While previous studies have shown that diet and lifestyle influence childhood obesity, a recent one now indicates that genetic factors play a greater role in determining whether a child becomes overweight.
The study, conducted by British researchers looked at over 500 pairs of twin and determined that genes accounted for about three-quarters of the differences in the child’s waistline and weight.
Jane Wardle, director of the Cancer Research UK’s Health Behavior Centre, who led the study said “Contrary to the widespread assumption that family environment is the key factor in determining weight gain, we found this was not the case.”
The cause of obesity, a major problem worldwide that increases the risk of type-2 diabetes, cancer and heart problems was earlier blamed on environmental factors and eating patterns.

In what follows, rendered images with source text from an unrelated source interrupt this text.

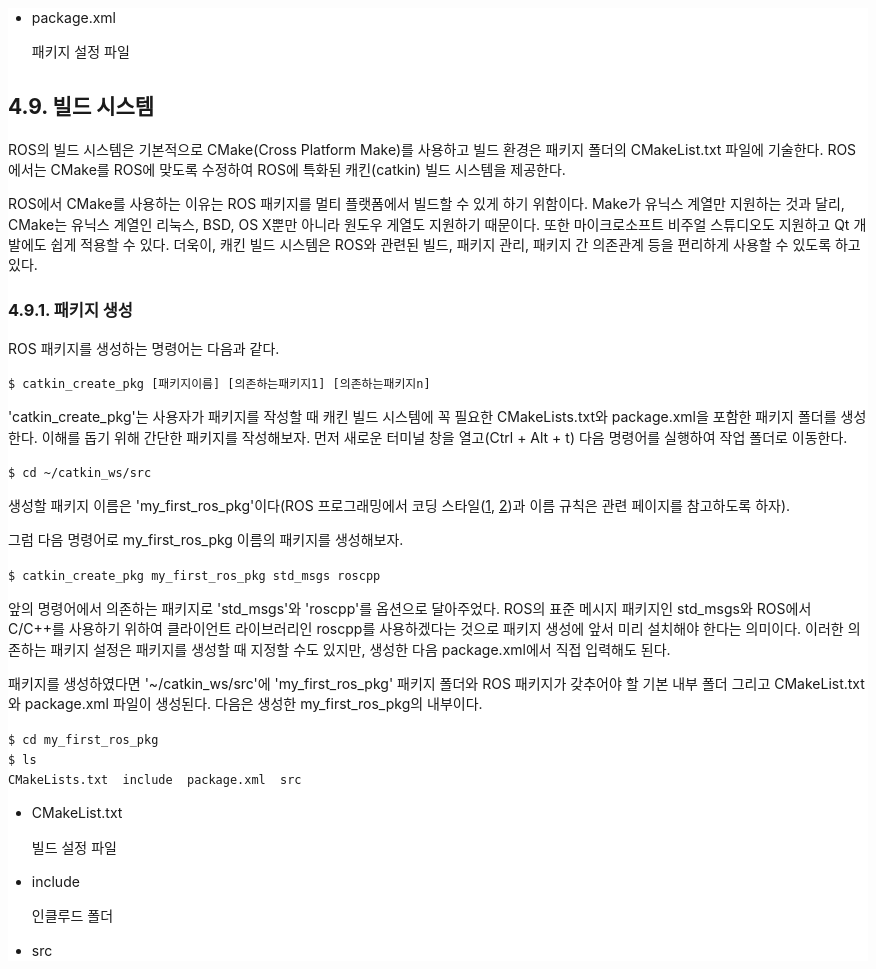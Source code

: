 * package.xml

  패키지 설정 파일

## 4.9. 빌드 시스템

ROS의 빌드 시스템은 기본적으로 CMake(Cross Platform Make)를 사용하고 빌드 환경은 패키지 폴더의 CMakeList.txt 파일에 기술한다. ROS에서는 CMake를 ROS에 맞도록 수정하여 ROS에 특화된 캐킨(catkin) 빌드 시스템을 제공한다.

ROS에서 CMake를 사용하는 이유는 ROS 패키지를 멀티 플랫폼에서 빌드할 수 있게 하기 위함이다. Make가 유닉스 계열만 지원하는 것과 달리, CMake는 유닉스 계열인 리눅스, BSD, OS X뿐만 아니라 원도우 게열도 지원하기 때문이다. 또한 마이크로소프트 비주얼 스튜디오도 지원하고 Qt 개발에도 쉽게 적용할 수 있다. 더욱이, 캐킨 빌드 시스템은 ROS와 관련된 빌드, 패키지 관리, 패키지 간 의존관계 등을 편리하게 사용할 수 있도록 하고 있다.

### 4.9.1. 패키지 생성

ROS 패키지를 생성하는 명령어는 다음과 같다.

```
$ catkin_create_pkg [패키지이름] [의존하는패키지1] [의존하는패키지n]
```

'catkin_create_pkg'는 사용자가 패키지를 작성할 때 캐킨 빌드 시스템에 꼭 필요한 CMakeLists.txt와 package.xml을 포함한 패키지 폴더를 생성한다. 이해를 돕기 위해 간단한 패키지를 작성해보자. 먼저 새로운 터미널 창을 열고(Ctrl + Alt + t) 다음 명령어를 실행하여 작업 폴더로 이동한다.

```
$ cd ~/catkin_ws/src
```

생성할 패키지 이름은 'my_first_ros_pkg'이다(ROS 프로그래밍에서 코딩 스타일([1](http://wiki.ros.org/CppStyleGuide), [2](http://wiki.ros.org/PyStyleGuide))과 이름 규칙은 관련 페이지를 참고하도록 하자).

그럼 다음 명령어로 my_first_ros_pkg 이름의 패키지를 생성해보자.

```
$ catkin_create_pkg my_first_ros_pkg std_msgs roscpp
```

앞의 명령어에서 의존하는 패키지로 'std_msgs'와 'roscpp'를 옵션으로 달아주었다. ROS의 표준 메시지 패키지인 std_msgs와 ROS에서 C/C++를 사용하기 위하여 클라이언트 라이브러리인 roscpp를 사용하겠다는 것으로 패키지 생성에 앞서 미리 설치해야 한다는 의미이다. 이러한 의존하는 패키지 설정은 패키지를 생성할 때 지정할 수도 있지만, 생성한 다음 package.xml에서 직접 입력해도 된다.

패키지를 생성하였다면 '~/catkin_ws/src'에 'my_first_ros_pkg' 패키지 폴더와 ROS 패키지가 갖추어야 할 기본 내부 폴더 그리고 CMakeList.txt와 package.xml 파일이 생성된다. 다음은 생성한 my_first_ros_pkg의 내부이다.

```
$ cd my_first_ros_pkg
$ ls
CMakeLists.txt  include  package.xml  src
```

* CMakeList.txt

  빌드 설정 파일

* include

  인클루드 폴더

* src
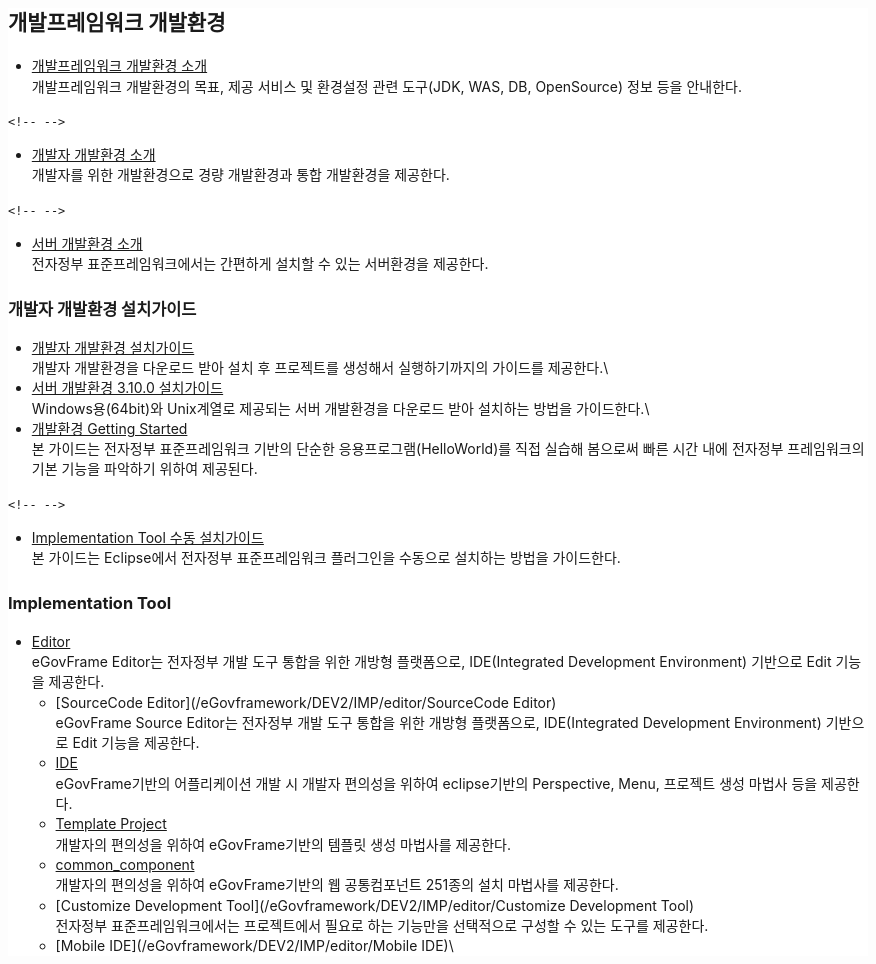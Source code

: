 ## 개발프레임워크 개발환경

-   [개발프레임워크 개발환경 소개](/eGovframework/dev3.10/Overview.md)\
    개발프레임워크 개발환경의 목표, 제공 서비스 및 환경설정 관련
    도구(JDK, WAS, DB, OpenSource) 정보 등을 안내한다.

```{=html}
<!-- -->
```
-   [개발자 개발환경 소개](/eGovframework/dev3.10/Client)\
    개발자를 위한 개발환경으로 경량 개발환경과 통합 개발환경을 제공한다.

```{=html}
<!-- -->
```
-   [서버 개발환경 소개](/eGovframework/dev3.10/Server)\
    전자정부 표준프레임워크에서는 간편하게 설치할 수 있는 서버환경을
    제공한다.

### 개발자 개발환경 설치가이드

-   [개발자 개발환경 설치가이드](/eGovframework/dev3.10/ClntInstall)\
    개발자 개발환경을 다운로드 받아 설치 후 프로젝트를 생성해서
    실행하기까지의 가이드를 제공한다.\
-   [서버 개발환경 3.10.0
    설치가이드](/eGovframework/dev3.10/SvrInstall)\
    Windows용(64bit)와 Unix계열로 제공되는 서버 개발환경을 다운로드 받아
    설치하는 방법을 가이드한다.\
-   [개발환경 Getting Started](/eGovframework/dev3.10/GettingStarted)\
    본 가이드는 전자정부 표준프레임워크 기반의 단순한
    응용프로그램(HelloWorld)를 직접 실습해 봄으로써 빠른 시간 내에
    전자정부 프레임워크의 기본 기능을 파악하기 위하여 제공된다.

```{=html}
<!-- -->
```
-   [Implementation Tool 수동
    설치가이드](/eGovframework/dev3.10/ImplementationInstall)\
    본 가이드는 Eclipse에서 전자정부 표준프레임워크 플러그인을 수동으로
    설치하는 방법을 가이드한다.

### Implementation Tool

-   [Editor](/eGovframework/DEV2/IMP/Editor)\
    eGovFrame Editor는 전자정부 개발 도구 통합을 위한 개방형 플랫폼으로,
    IDE(Integrated Development Environment) 기반으로 Edit 기능을
    제공한다.
    -   [SourceCode Editor](/eGovframework/DEV2/IMP/editor/SourceCode Editor)\
        eGovFrame Source Editor는 전자정부 개발 도구 통합을 위한 개방형
        플랫폼으로, IDE(Integrated Development Environment) 기반으로
        Edit 기능을 제공한다.
    -   [IDE](/eGovframework/DEV2/IMP/editor/IDE)\
        eGovFrame기반의 어플리케이션 개발 시 개발자 편의성을 위하여
        eclipse기반의 Perspective, Menu, 프로젝트 생성 마법사 등을
        제공한다.
    -   [Template
        Project](/eGovframework/dev3.7/imp/editor/create_template_project_wizard)\
        개발자의 편의성을 위하여 eGovFrame기반의 템플릿 생성 마법사를
        제공한다.
    -   [common_component](/eGovframework/dev3.7/imp/editor/common_component)\
        개발자의 편의성을 위하여 eGovFrame기반의 웹 공통컴포넌트 251종의
        설치 마법사를 제공한다.
    -   [Customize Development Tool](/eGovframework/DEV2/IMP/editor/Customize Development Tool)\
        전자정부 표준프레임워크에서는 프로젝트에서 필요로 하는 기능만을
        선택적으로 구성할 수 있는 도구를 제공한다.
    -   [Mobile IDE](/eGovframework/DEV2/IMP/editor/Mobile IDE)\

The WHO currently numbers around 400 million people worldwide as being obese of which 200 million includes children below the age of five.
The British team of researchers studied pairs of identical twins who share all their genes and compared their measurements with those of non-identical twins who only share half of their genes.
The statistical analysis showed the difference between the children BMI (body mass index) and weight circumference were 77 per cent relatable to the genes and 23 per cent because of the environment the child grows up in.
“These results do not mean that a child with a high complement of ‘susceptibility genes’ will inevitably become overweight, but that their genetic endowment gives them a stronger predisposition,” the researchers said.
With the relations drawn, researchers advised parents whose children are at a greater genetic risk than others to support their children by providing healthy lifestyles and environments.
The researchers added that the study showed that it is wrong to place all the blame on the parents for their child’s excessive weight gain.